A veces no somos conscientes del privilegio que es vivir en Granada. Lo pienso siempre que camino por alguno de nuestros espectaculares recorridos, sea de la ciudad o de la provincia, que ambas están llenas de ellos. El fin de semana del día de los difuntos, con el confinamiento “perimetral” al que se nos ha sometido, he reafirmado mi opinión: sin salir del término municipal de nuestra capital es posible hacer andando unos paseos de los de “quitar el hipo”. Y a eso nos hemos dedicado los dos días, sin coger el coche y sin incumplir la norma.

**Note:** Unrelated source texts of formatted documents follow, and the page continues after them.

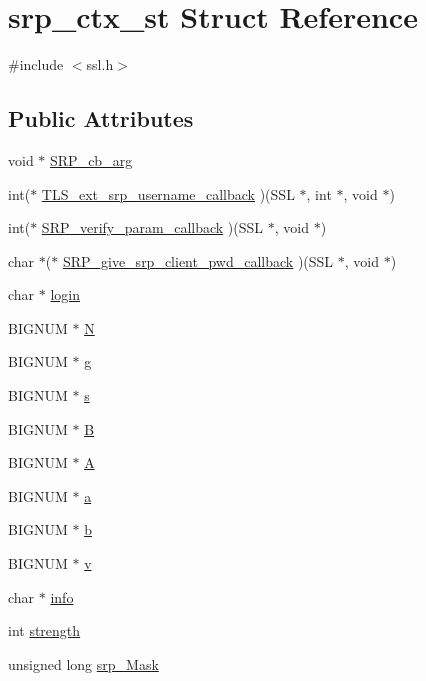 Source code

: \hypertarget{structsrp__ctx__st}{\section{srp\-\_\-ctx\-\_\-st Struct Reference}
\label{structsrp__ctx__st}
}


{\ttfamily \#include $<$ssl.\-h$>$}

\subsection*{Public Attributes}
\begin{DoxyCompactItemize}
\item 
void $\ast$ \hyperlink{structsrp__ctx__st_aa49970f50ded55c00d44e1601b40c9b1}{S\-R\-P\-\_\-cb\-\_\-arg}
\item 
int($\ast$ \hyperlink{structsrp__ctx__st_a5bf5815ad8a3bd9aa1c84782324286a9}{T\-L\-S\-\_\-ext\-\_\-srp\-\_\-username\-\_\-callback} )(S\-S\-L $\ast$, int $\ast$, void $\ast$)
\item 
int($\ast$ \hyperlink{structsrp__ctx__st_ae0c484c42a31b5706d95413b75065780}{S\-R\-P\-\_\-verify\-\_\-param\-\_\-callback} )(S\-S\-L $\ast$, void $\ast$)
\item 
char $\ast$($\ast$ \hyperlink{structsrp__ctx__st_aa5afa00b70e212481117beb4ab42eb97}{S\-R\-P\-\_\-give\-\_\-srp\-\_\-client\-\_\-pwd\-\_\-callback} )(S\-S\-L $\ast$, void $\ast$)
\item 
char $\ast$ \hyperlink{structsrp__ctx__st_a9406590abd27d1bfb79b3f76c27b9c29}{login}
\item 
B\-I\-G\-N\-U\-M $\ast$ \hyperlink{structsrp__ctx__st_a207fb6e32702e2be6e8477d3acb19ddc}{N}
\item 
B\-I\-G\-N\-U\-M $\ast$ \hyperlink{structsrp__ctx__st_a92c5d7f90a3fca1bbb24d6046ad69aa6}{g}
\item 
B\-I\-G\-N\-U\-M $\ast$ \hyperlink{structsrp__ctx__st_aeabfb75bde4e22d7f33fa49b2ad84c3b}{s}
\item 
B\-I\-G\-N\-U\-M $\ast$ \hyperlink{structsrp__ctx__st_a7849b7e0d38bddd6243e44f90bc8a48d}{B}
\item 
B\-I\-G\-N\-U\-M $\ast$ \hyperlink{structsrp__ctx__st_a65bcccab6ee5eb609c2304fd3a2a7c3f}{A}
\item 
B\-I\-G\-N\-U\-M $\ast$ \hyperlink{structsrp__ctx__st_a5d063ec2dc87cc7351ced5b25de67e3f}{a}
\item 
B\-I\-G\-N\-U\-M $\ast$ \hyperlink{structsrp__ctx__st_aee9feaedd4dd38b5532c35c3b8b366d5}{b}
\item 
B\-I\-G\-N\-U\-M $\ast$ \hyperlink{structsrp__ctx__st_a822ab1c65a312a2baefa2c5f35d48ab4}{v}
\item 
char $\ast$ \hyperlink{structsrp__ctx__st_a6ca9932a9bf584ced4514a641da677aa}{info}
\item 
int \hyperlink{structsrp__ctx__st_a7c4b3e2077d11a9ad4b45424bc098148}{strength}
\item 
unsigned long \hyperlink{structsrp__ctx__st_a64b3466f134d404daadf0abf37589097}{srp\-\_\-\-Mask}
\end{DoxyCompactItemize}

El sábado tomamos el autobús urbano en el Triunfo y en él llegamos a El Fargue, ese barrio alejado unos kilómetros por la antigua carretera de Murcia en donde está la Fábrica de Pólvoras de Granada, tan importante en otros tiempos que, cuando Eva Perón realizó en 1947 su histórico viaje a nuestro país, aireado a los cuatro vientos por la propaganda franquista, una de sus visitas fue a dicha fábrica.
Nada más bajar del autobús empezamos disfrutando la preciosa vista que el lugar nos ofrece de Sierra Nevada, hacia donde miran la mayoría de sus viviendas. Y esa misma vista se mantiene en el primer tramo de la vereda que discurre paralela al camino viejo de El Fargue, que es la que tomamos y desde la que también podemos ver, si miramos hacia atrás, una panorámica completa de la barriada, hasta que entramos en una zona sombreada de pinares que nos la oculta.
Cuando pasamos ese bosquecillo lo que aparece ante nosotros, abajo, es toda Granada, que queda entre la Alhambra, las murallas de San Miguel y, al fondo, la extensión de la vega, o lo poco que subsiste de ella. Además, conforme descendemos vamos viendo, cada vez mejor, la impresionante abadía del Sacromonte, en gran parte ruinosa pero donde alguna obra debe estar haciéndose, como nos indica la elevada grúa allí instalada. Hay incluso, a mitad de camino, un pequeño mirador con baranda de madera desde el que vemos, no solo el conjunto abacial con el Cerro del Sol detrás , sino nuevamente, algo a la izquierda, Sierra Nevada.
Finalmente llegamos hasta la abadía por su espalda. Es zona de secano, pero cuando la rodeamos nos encontramos con el otoño en todo su esplendor: en el jardín delantero hay árboles pelados, hojas secas y otras amarillentas que contrastan con el rojizo del ladrillo que predomina en las paredes del edificio. La mole es imponente, aunque muy poco conocida, y menos aún sus catacumbas. Posiblemente sea el resultado del original intento de hacer de Granada una importante cuna del catolicismo, tras la aparición en este monte, en los años finales del siglo XVI, de los famosos libros plúmbeos, atribuidos a una comunidad cristiana muy antigua en nuestra ciudad pero que resultaron ser, finalmente, una truculenta falsificación.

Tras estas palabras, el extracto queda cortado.